也因为这样,林意绵没能理解吕布郁结为何,她手上力道添一分,那竹签又陷深了些。
“绵绵。”
他没来由地喊她名字,声音很轻,似乎连这简单的两个字都抓不住。
夕阳渐隐,沿街店铺皆关上大门,只有一丝冷气从门缝溜出,店里随即播放着时下最热门的歌曲,是旖旎暧昧的曲调。
林意绵目光落在玻璃橱窗映出的两人身影上,听见吕布在叫自己,又偏头抬眼看去,视线与他的纠缠。
“怎么了?”她收回了那根竹签。
异物感不再,吕布低垂着眼,“没什么,只是想问你一个人去洛阳会不会害怕。”他不敢看林意绵的眼睛,更别说把那些自己都觉得愚昧荒唐的话说出口。
说他担心她跟曹操走得太近而因此爱上对方吗?还是说他嫉妒曹操,哪怕他与绵绵二人早已相识十余载。
或是说他不相信彼此间看似坚不可摧的情谊,只因他不坦荡,做不到问心无愧将她看作不掺杂男女之情的挚友。
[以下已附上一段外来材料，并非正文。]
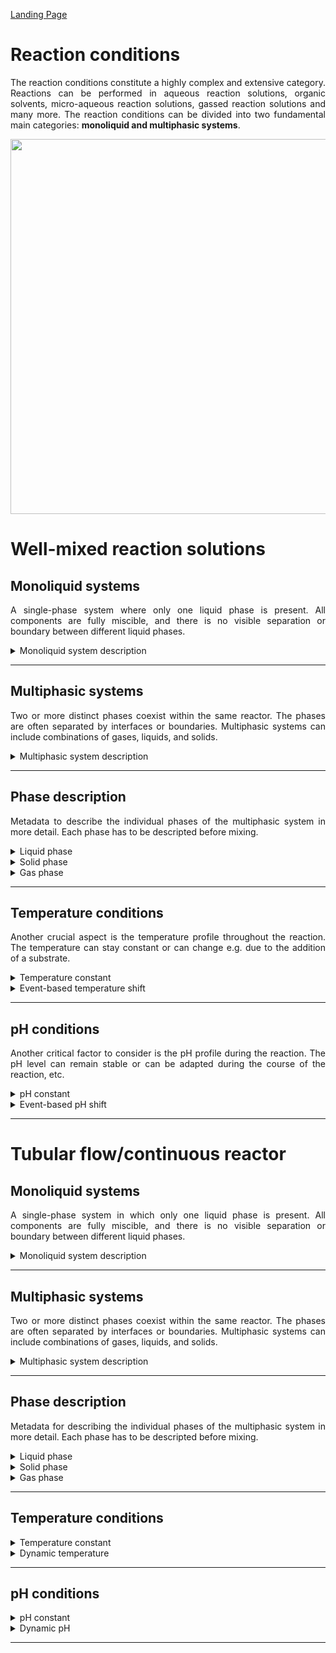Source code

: [Landing Page](/Readme.md)

<div align="justify">

# Reaction conditions

The reaction conditions constitute a highly complex and extensive category. Reactions can be performed in aqueous reaction solutions, organic solvents, micro-aqueous reaction solutions, gassed reaction solutions and many more. The reaction conditions can be divided into two fundamental main categories: __monoliquid and multiphasic systems__.

<img src="https://github.com/StephanM87/Strenda-biocatalysis/assets/106530250/aadf0641-b83e-44fb-a639-a4b1d5961eb2" width="600">


# Well-mixed reaction solutions

## Monoliquid systems

A single-phase system where only one liquid phase is present. All components are fully miscible, and there is no visible separation or boundary between different liquid phases.

<details> <Summary>Monoliquid system description</Summary>

### MonoliquidSystemDescription

To describe a monoliquid system, precise information about the solvent (mixture) used and the applied reaction system must be provided.

- __solvent_description__
  - Type: string
  - Description: The solvent used in the reaction system, e.g. a buffered aqueous solution or an organic solvent.

- __ionic_strength__
  - Type: posfloat
  - Description: Ionic strength calculated according to the dissolved ions in the solvent. The following formula can be used: $$I = \frac{1}{2} \sum_{i=1}^n C_i Z_i^2$$ where, I - ionic strength, C<sub>i</sub> - ionic concentration and Z<sub>i</sub> - ion charges. (__if_applicable__)

- __ionic_strength_unit__
  - Type: string
  - Description: The unit of ionic strength is usually expressed in mol/L (moles per liter), or in mmol/L (millimoles per liter). (__if_applicable__)
 
- __further_additives__
  - Type: string
  - Description: Further additive like cosolvents used to increase solubility of components, e.g. DMSO.

<hr>
 
- __special_treatment__
  - Type: string
  - Description: If there are any other specific methods, procedures, characteristics or aspects related to the monoliquid system that are important for reproducibility and are not described by the aforementioned           metadata, they should be explained here.

</details>

<hr>

## Multiphasic systems

Two or more distinct phases coexist within the same reactor. The phases are often separated by interfaces or boundaries. Multiphasic systems can include combinations of gases, liquids, and solids.

<details> <Summary>Multiphasic system description</Summary>

### MultiphasicSystemDescription

To describe a multiphasic system, precise information about the phases used and the applied system must be provided.

- __phases_number__
  - Type: posfloat
  - Description: Number of phases present in the system, if there is an aqueous and a gas phase present, the number is 2.

<hr>
 
- __special_treatment__
  - Type: string
  - Description: If there are any other specific methods, procedures, characteristics or aspects related to the multiphasic system that are important for reproducibility and are not described by the aforementioned           metadata, they should be explained here.

</details>

<hr/>

## Phase description

Metadata to describe the individual phases of the multiphasic system in more detail. Each phase has to be descripted before mixing.

<details> <Summary>Liquid phase</Summary>

### LiquidPhase

 If more then one liquid phase exists the metadata has to be recorded according to the number of liquid phases. 

- __liquid_type__
  - Type: string
  - Description: Information about the type of liquid used, whether it is an organic solvent,an aqueous buffer or are mixture of both.

- __liquid_amount__
  - Type: posfloat
  - Description: Amount of the liquid added to the reaction.

- __liquid_unit__
  - Type: string
  - Description: In case of aqueous liquids, mL (milliliter) is often used as unit, in case of organic solvents, volume percentage (Vol %) or volume fraction (Vol/Vol) is utilized.

</details>


<details> <Summary>Solid phase</Summary>

### SolidPhase

Definition of the solid phase used in the reaction.

- __solid_type__
  - Type: string
  - Description: Information about the type of solid used, whether it is a support material, solid catalyst, or any other solid compound.

- __solid_amount__
  - Type: posfloat
  - Description: Mass of the solid compound used in the reaction solution.
 
- __solid_unit__
  - Type: string
  - Description: In the case of a solid compound, common units like grams, milligrams, or micrograms can be used.

</details>


<details> <Summary>Gas phase</Summary>

### GasPhase

Definition of the gas phase used in the reaction. If a gas mixture is involved, this must be taken into account.

- __gas_type__
  - Type: string
  - Description: Information about the type of gas used, whether it is nitrogen, carbon dioxide, argon, oxygen or other gases.

- __gas_amount__
  - Type: posfloat
  - Description: Concentration of the gas in the gas phase. 

- __gas_unit__
  - Type: string
  - Description: In the case of gases, common units are volume percentage (Vol %), volume fraction (Vol/Vol), mole percentage (Mol %) or molar fraction (Mol/Mol).

</details>

<hr />

## Temperature conditions

Another crucial aspect is the temperature profile throughout the reaction. The temperature can stay constant or can change e.g. due to the addition of a substrate. 

<details> <Summary>Temperature constant</Summary>

### TemperatureConstant

The temperature, if constant, must be clearly defined.

- __temperature__
  - Type: posfloat
  - Description: Temperature during the reaction.

- __temperature_unit__
  - Type: string
  - Description: The temperature can be specified in units such as K, °C, or °F.

<hr>

- __special_treatment__
  - Type: string
  - Description: If there are any other specific methods, procedures, characteristics or aspects related to the temperature that are important for reproducibility and are not described by the aforementioned                 metadata, they should be explained here. 


</details>

<details> <Summary>Event-based temperature shift</Summary>

### EventBasedTemperatureShift

If the temperature is changed during the course of the reaction or there is an event-based change, this must be documented precisely.

- __temperature_unit__
  - Type: string
  - Description: The temperature can be specified in units such as K, °C, or °F.

- __temperature_beginning__
  - Type: posfloat
  - Description: The initial temperature, prior to the start of the reaction, should be specified.

- __temperature_after_event__
  - Type: posfloat
  - Description: The temperature that is present after a specific event has occurred.

- __event_description__
  - Type: string
  - Description: Information regarding the event that caused the temperature change. In the case of a fed-batch reaction protocol, this event can also be the planned adjustment of the temperature to another specific        value based on the current progress of the reaction process. 

- __temperature_at_XY__
  - Type: posfloat
  - Description: The temperature can also be measured at a variably chosen time point _XY_ during the reaction.

- __time_at_XY__
  - Type: posfloat
  - Description: Specification of the exact time point _XY_ at which the temperature was measured.
 
- __time_unit__
  - Type: string
  - Description: Common units for specifying time can be s (seconds), min (minutes) or h (hours).

<hr>

- __special_treatment__
  - Type: string
  - Description: If there are any other specific methods, procedures, characteristics or aspects related to the temperature that are important for reproducibility and are not described by the aforementioned                 metadata, they should be explained here. 


</details>

<hr>

## pH conditions

Another critical factor to consider is the pH profile during the reaction. The pH level can remain stable or can be adapted during the course of the reaction, etc.

<details> <Summary>pH constant</Summary>

### pHConstant

Information about the pH value in the system, if the pH is constant over the course of the reaction.

- __pH_value__
  - Type: posfloat
  - Description: Value of the pH. 
 
- __detected_when__
  - Type: string
  - Description: Specification of the timepoint at which the pH was measured. It includes whether the pH value was measured before, during, or after the reaction and whether all components of the reaction solution were     already present or if some were added after the measurement.
 
- __detected_how__
  - Type: string
  - Description: The pH value of a reaction can be determined in various ways, such as using a pH meter, pH paper, titration, electrochemical sensors, or other methods.

- __temperature__
  - Type: posfloat
  - Description: The temperature at the time of pH measurement.

- __temperature_unit__
  - Type: string
  - Description: The temperature can be specified in units such as K, °C, or °F.

- __calibration_pH_electrode__
  - Type: string
  - Description: Usually, a pH electrode is calibrated using standard buffers at 20-25 °C. If the conditions in the reaction mixture differ from this, it should be specified. (__if_applicable__)

<hr>

- __special_treatment__
  - Type: string
  - Description: If there are any other specific methods, procedures, characteristics or aspects related to the pH value that are important for reproducibility and are not described by the aforementioned                    metadata, they should be explained here. 

</details>

<details> <Summary>Event-based pH shift</Summary>

### EventBasedpHShift

If the pH is changed during the course of the reaction or there is an event-based change, this must be documented precisely. Depending on the buffer chosen, a temperature shift may also result in a pH shift.

- __pH_beginning__
  - Type: posfloat
  - Description: The initial pH, prior to the start of the reaction, should be specified.

- __pH_after_event__
  - Type: posfloat
  - Description: The pH that is present after a specific event has occurred.

- __event_description__
  - Type: string
  - Description: Information regarding the event that caused the pH change. In the case of a fed-batch reaction protocol, this event can also be the planned adjustment of the pH value to another specific value based on     the current progress of the reaction process.

- __pH_at_XY__
  - Type: posfloat
  - Description: The pH can also be measured at a variably chosen time point _XY_ during the reaction.

- __time_at_XY__
  - Type: posfloat
  - Description: Specification of the exact time point _XY_ at which the pH was measured.
 
- __time_unit__
  - Type: string
  - Description: Common units for specifying time can be s (seconds) or min (minutes).

- __detected_when__
  - Type: string
  - Description: Specification whether all components of the reaction solution were already present or if some were added after the measurement at the timepoint of the pH measurement.

- __detected_how__
  - Type: string
  - Description: The pH value of a reaction can be determined in various ways, such as using a pH meter, pH paper, titration, electrochemical sensors, or other methods.

- __temperature__
  - Type: posfloat
  - Description: The temperature at the time of pH measurement.

- __temperature_unit__
  - Type: string
  - Description: The temperature can be specified in units such as K, °C, or °F.

- __calibration_pH_electrode__
  - Type: string
  - Description: Usually, a pH electrode is calibrated using standard buffers at 20-25 °C. If the conditions in the reaction mixture differ from this, it should be specified. (__if_applicable__)

<hr>

- __special_treatment__
  - Type: string
  - Description: If there are any other specific methods, procedures, characteristics or aspects related to the pH value that are important for reproducibility and are not described by the aforementioned                    metadata, they should be explained here. 


</details>

<hr>

# Tubular flow/continuous reactor

## Monoliquid systems

A single-phase system in which only one liquid phase is present. All components are fully miscible, and there is no visible separation or boundary between different liquid phases.

<details> <Summary>Monoliquid system description</Summary>

### MonoliquidSystemDescription

To describe a monoliquid system, precise information about the solvent used and the applied system must be provided.

- __solvent_description__
  - Type: string
  - Description: The solvent used in the reaction system, e.g. a buffered aqueous solution or an organic solvent.

- __ionic_strength__
  - Type: posfloat
  - Description: Ionic strength calculated according to the dissolved ions in the solvent. The following formula can be used: $$I = \frac{1}{2} \sum_{1}^n C_i Z_i^2$$ where, I - ionic strength, C<sub>i</sub> - ionic concentration and Z<sub>i</sub> - ion charges (__if_applicable__)
 
- __ionic_strength_unit__
  - Type: string
  - Description: The unit of ionic strength is usually expressed in mol/L (moles per liter), or in mmol/L (millimoles per liter). (__if_applicable__)
 
- __further_additives__
  - Type: string
  - Description: Further additive like cosolvents used to increase solubility of reactants, e.g. DMSO.
 
- __Flow_rate__
  - Type: float
  - Description: The flow rate must be specified to determine how fast a liquid or gas is flowing through a reactor or system.
 
- __Flow_rate_unit__
  - Type: string
  - Description: Common units for describing flow rate include L/min (liters per minute), mL/h (milliliters per hour), m³/h (cubic meters per hour), or other volume units per unit of time.   

<hr>
 
- __special_treatment__
  - Type: string
  - Description: If there are any other specific methods, procedures, characteristics or aspects related to the monoliquid system that are important for reproducibility and are not described by the aforementioned           metadata, they should be explained here.


</details>

<hr>

## Multiphasic systems

Two or more distinct phases coexist within the same reactor. The phases are often separated by interfaces or boundaries. Multiphasic systems can include combinations of gases, liquids, and solids.

<details> <Summary>Multiphasic system description</Summary>

### MultiphasicSystemDescription

To describe a multiphasic system, precise information about the phases used and the applied system must be provided.

- __phases_number__
  - Type: posfloat
  - Description: Number of phases present in the system, if there is an aqueous and a gas phase present, the number is 2.
 
- __Flow_rate__
  - Type: float
  - Description: The flow rate must be specified to determine how fast a liquid or gas is flowing through a reactor or system.
 
- __Flow_rate_unit__
  - Type: string
  - Description: Common units for describing flow rate include L/min (liters per minute), mL/h (milliliters per hour), m³/h (cubic meters per hour), or other volume units per unit of time.   

<hr>
 
- __special_treatment__
  - Type: string
  - Description: If there are any other specific methods, procedures, characteristics or aspects related to the multiphasic system that are important for reproducibility and are not described by the aforementioned           metadata, they should be explained here.


</details>


<hr>


## Phase description

Metadata for describing the individual phases of the multiphasic system in more detail. Each phase has to be descripted before mixing.


<details> <Summary>Liquid phase</Summary>

### LiquidPhase

 If more then one liquid phase exists the metadata has to be recorded according to the number of liquid phases. 

- __liquid_type__
  - Type: string
  - Description: Information about the type of liquid used, whether it is an organic solvent, an aqueous buffer or a mixture of both.

- __liquid_amount__
  - Type: posfloat
  - Description: Amount of the liquid added to the reaction.

- __liquid_unit__
  - Type: string
  - Description: In case of aqueous liquids, mL (milliliter) is often used as unit, in case of organic solvents, volume percentage (Vol %) or volume fraction (Vol/Vol) is utilized.

</details>


<details> <Summary>Solid phase</Summary>

### SolidPhase

Definition of the solid phase used in the reaction.

- __solid_type__
  - Type: string
  - Description: Information about the type of solid used, whether it is a support material, solid catalyst, or any other solid compound.

- __solid_amount__
  - Type: posfloat
  - Description: Mass of the solid used in the reaction solution.
 
- __solid_unit__
  - Type: string
  - Description: In the case of solids, common units like grams, milligrams, or micrograms can be used.


</details>


<details> <Summary>Gas phase</Summary>

### GasPhase

Definition of the gas phase used in the reaction. If a gas mixture is involved, this must be taken into account.

- __gas_type__
  - Type: string
  - Description: Information about the type of gas used, whether it's nitrogen dioxide, argon, oxygen or other gases.

- __gas_amount__
  - Type: posfloat
  - Description: Concentration of the gas in the gas phase. 

- __gas_unit__
  - Type: string
  - Description: In the case of gases, common units are volume percentage (Vol %), volume fraction (Vol/Vol), mole percentage (Mol %) or molar fraction (Mol/Mol).


</details>

<hr />


## Temperature conditions

<details> <Summary>Temperature constant</Summary>

### TemperatureConstant

The temperature, if constant, must be clearly defined.

- __temperature__
  - Type: posfloat
  - Description: Temperature during the reaction.

- __temperature_unit__
  - Type: string
  - Description: The temperature can be specified in units such as K, °C, or °F.

<hr>

- __special_treatment__
  - Type: string
  - Description: If there are any other specific methods, procedures, characteristics or aspects related to the temperature that are important for reproducibility and are not described by the aforementioned                 metadata, they should be explained here. 


</details>


<details> <Summary>Dynamic temperature</Summary>

### DynamicTemperature

If there is a temperature gradient or different temperatures are measured in the system, these must be described as well as possible.

- __temperature_beginning__
  - Type: posfloat
  - Description: The initial temperature, prior to the start of the reaction, should be specified.

- __temperature_after_event__
  - Type: posfloat
  - Description: The temperature that is present after a specific event has occurred.

- __event_description__
  - Type: string
  - Description: Information regarding the event that caused the temperature change. In the case of a fed-batch reaction protocol, this event can also be the planned adjustment of the temperature to another specific        value based on the current progress of the reaction process. 

- __temperature_at_XY__
  - Type: posfloat
  - Description: The temperature can also be measured at a variably chosen time point _XY_ during the reaction.

- __time_at_XY__
  - Type: posfloat
  - Description: Specification of the exact time point _XY_ at which the temperature was measured.
 
- __time_unit__
  - Type: string
  - Description: Common units for specifying time can be s (seconds), min (minutes) h (hours).

- __temperature_unit__
  - Type: string
  - Description: The temperature can be specified in units such as K, °C, or °F.

- __temperature_gradient_beginning__
  - Type: posfloat
  - Description: The initial temperature from which the temperature gradient begins. (__if_applicable__)

- __temperature_gradient_end__
  - Type: posfloat
  - Description: The target temperature reached after the temperature gradient is applied. (__if_applicable__)

- __gradient_length__
  - Type: posfloat
  - Description: The distance or time span over which the temperature gradient is applied. (__if_applicable__)

- __gradient_length_unit__
  - Type: string
  - Description: The gradient length can be specified either as the physical distance (e.g. in meters) or as the time span (e.g. in minutes). (__if_applicable__)

- __measurement_points__
  - Type: string
  - Description: Information about the locations or time points where temperature measurements are taken to monitor the gradient. This can be important to ensure that the gradient behaves as intended.                       (__if_applicable__)

<hr>

- __special_treatment__
  - Type: string
  - Description: If there are any other specific methods, procedures, characteristics or aspects related to the temperature profile that are important for reproducibility and are not described by the aforementioned         metadata, they should be explained here. 


</details>

<hr>

## pH conditions

<details> <Summary>pH constant</Summary>

### pHConstant

Information about the pH value in the system, if the pH is constant over the course of the reaction.

- __pH_value__
  - Type: posfloat
  - Description: The value of the pH. 

- __detected_when__
  - Type: string
  - Description: Specification of the timepoint at which the pH was measured. It includes whether the pH value was measured before, during, or after the reaction and whether all components of the reaction solution were     already present or if some were added after the measurement.
 
- __detected_how__
  - Type: string
  - Description: The pH value of a reaction can be determined in various ways, such as using a pH meter, pH paper, titration, electrochemical sensors, or other methods.

- __temperature__
  - Type: posfloat
  - Description: The temperature at the time of pH measurement.

- __temperature_unit__
  - Type: string
  - Description: The temperature can be specified in units such as K, °C, or °F.

- __calibration_pH_electrode__
  - Type: string
  - Description: Usually, a pH electrode is calibrated using standard buffers at 20-25 °C. If the conditions in the reaction mixture differ from this, it should be specified. (__if_applicable__)

<hr>

- __special_treatment__
  - Type: string
  - Description: If there are any other specific methods, procedures, characteristics or aspects related to the pH value that are important for reproducibility and are not described by the aforementioned                    metadata, they should be explained here. 

</details>


<details> <Summary>Dynamic pH</Summary>

### DynamicpH

If there is a pH gradient or different pHs are measured in the system, these must be described as detailed as possible. Depending on the buffer chosen, a temperature shift may also result in a pH shift.

- __pH_beginning__
  - Type: posfloat
  - Description: The initial pH, prior to the start of the reaction, should be specified.

- __pH_after_event__
  - Type: posfloat
  - Description: The pH that is present after a specific event has occurred.

- __event_description__
  - Type: string
  - Description: Information regarding the event that caused the pH change. In the case of a fed-batch reaction protocol, this event can also be the planned adjustment of the pH value to another specific value based on     the current progress of the reaction process.

- __pH_at_XY__
  - Type: posfloat
  - Description: The pH can also be measured at a variably chosen time point _XY_ during the reaction.

- __time_at_XY__
  - Type: posfloat
  - Description: Specification of the exact time point _XY_ at which the pH was measured.
 
- __time_unit__
  - Type: string
  - Description: Common units for specifying time can be s (seconds) or min (minutes).

- __detected_when__
  - Type: string
  - Description: Specification whether all components of the reaction solution were already present or if some were added after the measurement at the timepoint of the pH measurement.

- __detected_how__
  - Type: string
  - Description: The pH value of a reaction can be determined in various ways, such as using a pH meter, pH paper, titration, electrochemical sensors, or other methods.

- __temperature__
  - Type: posfloat
  - Description: The temperature at the time of pH measurement.

- __temperature_unit__
  - Type: string
  - Description: The temperature can be specified in units such as K, °C, or °F.

- __calibration_pH_electrode__
  - Type: string
  - Description: Usually, a pH electrode is calibrated using standard buffers at 20-25 °C. If the conditions in the reaction mixture differ from this, it should be specified. (__if_applicable__)

- __pH_gradient_beginning__
  - Type: posfloat
  - Description: The initial pH from which the pH gradient begins. (__if_applicable__)

- __pH_gradient_end__
  - Type: posfloat
  - Description: The target pH reached after the pH gradient is applied. (__if_applicable__)

- __gradient_length__
  - Type: posfloat
  - Description: The distance or time span over which the pH gradient is applied. (__if_applicable__)

- __gradient_length_unit__
  - Type: string
  - Description: The gradient length can be specified either as the physical distance (e.g. in meters) or as the time span (e.g. in minutes). (__if_applicable__)

- __measurement_points__
  - Type: string
  - Description: Information about the locations or time points where pH measurements are taken to monitor the gradient. This can be important to ensure that the gradient behaves as intended. (__if_applicable__)

<hr>

- __special_treatment__
  - Type: string
  - Description: If there are any other specific methods, procedures, characteristics or aspects related to the pH value that are important for reproducibility and are not described by the aforementioned                    metadata, they should be explained here. 

</details>

<hr>

</div>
都不可能,他习惯将那些含蓄爱意藏在心底,藏在无数个四目相对时,藏在每个与她拐过的街角跟黄昏路灯。但在转念间,又不可抑制地幻想往后她与其他人欢笑言说的场景,所有源自于她的情绪在胸腔内剧烈碰撞着,几乎将他的身体穿透。
他极为克制地看着林意绵,听她说不怕,唇角上翘勾出弧度,听她自卖自夸说自己武功也是一等一的好。粉霞余晖如薄雾纱幔缀在她身上,如梦似幻,她两弯黛山眉生得极好,秀丽温雅,偏有双只消颤颤羽睫便能勾魂摄魄的狐狸眼,艳色灼人,分明只是穿着河东高校的制服,就已经是十足十的出挑……
吕布后知后觉自己竟无法做到审时度势,哪怕是义父实施争夺天下大计的重要节点。
只因他几乎是下意识地攥住林意绵的手腕。
他看她鼻尖那仿佛技艺高超的画师力求锦上添花所加上的一点红痣,又看她绯色的唇瓣,精巧的下巴。
心跳声如擂鼓震耳,他说,“绵绵,跟我在一起吧。”
她早已融入他的血与肉中,不过分离就已是剜心剔骨的痛。
他姿态低微,眉眼虔诚,决心铲除横亘在彼此之间的所有阻碍。
无论是三天后的曹操,又或是这天下。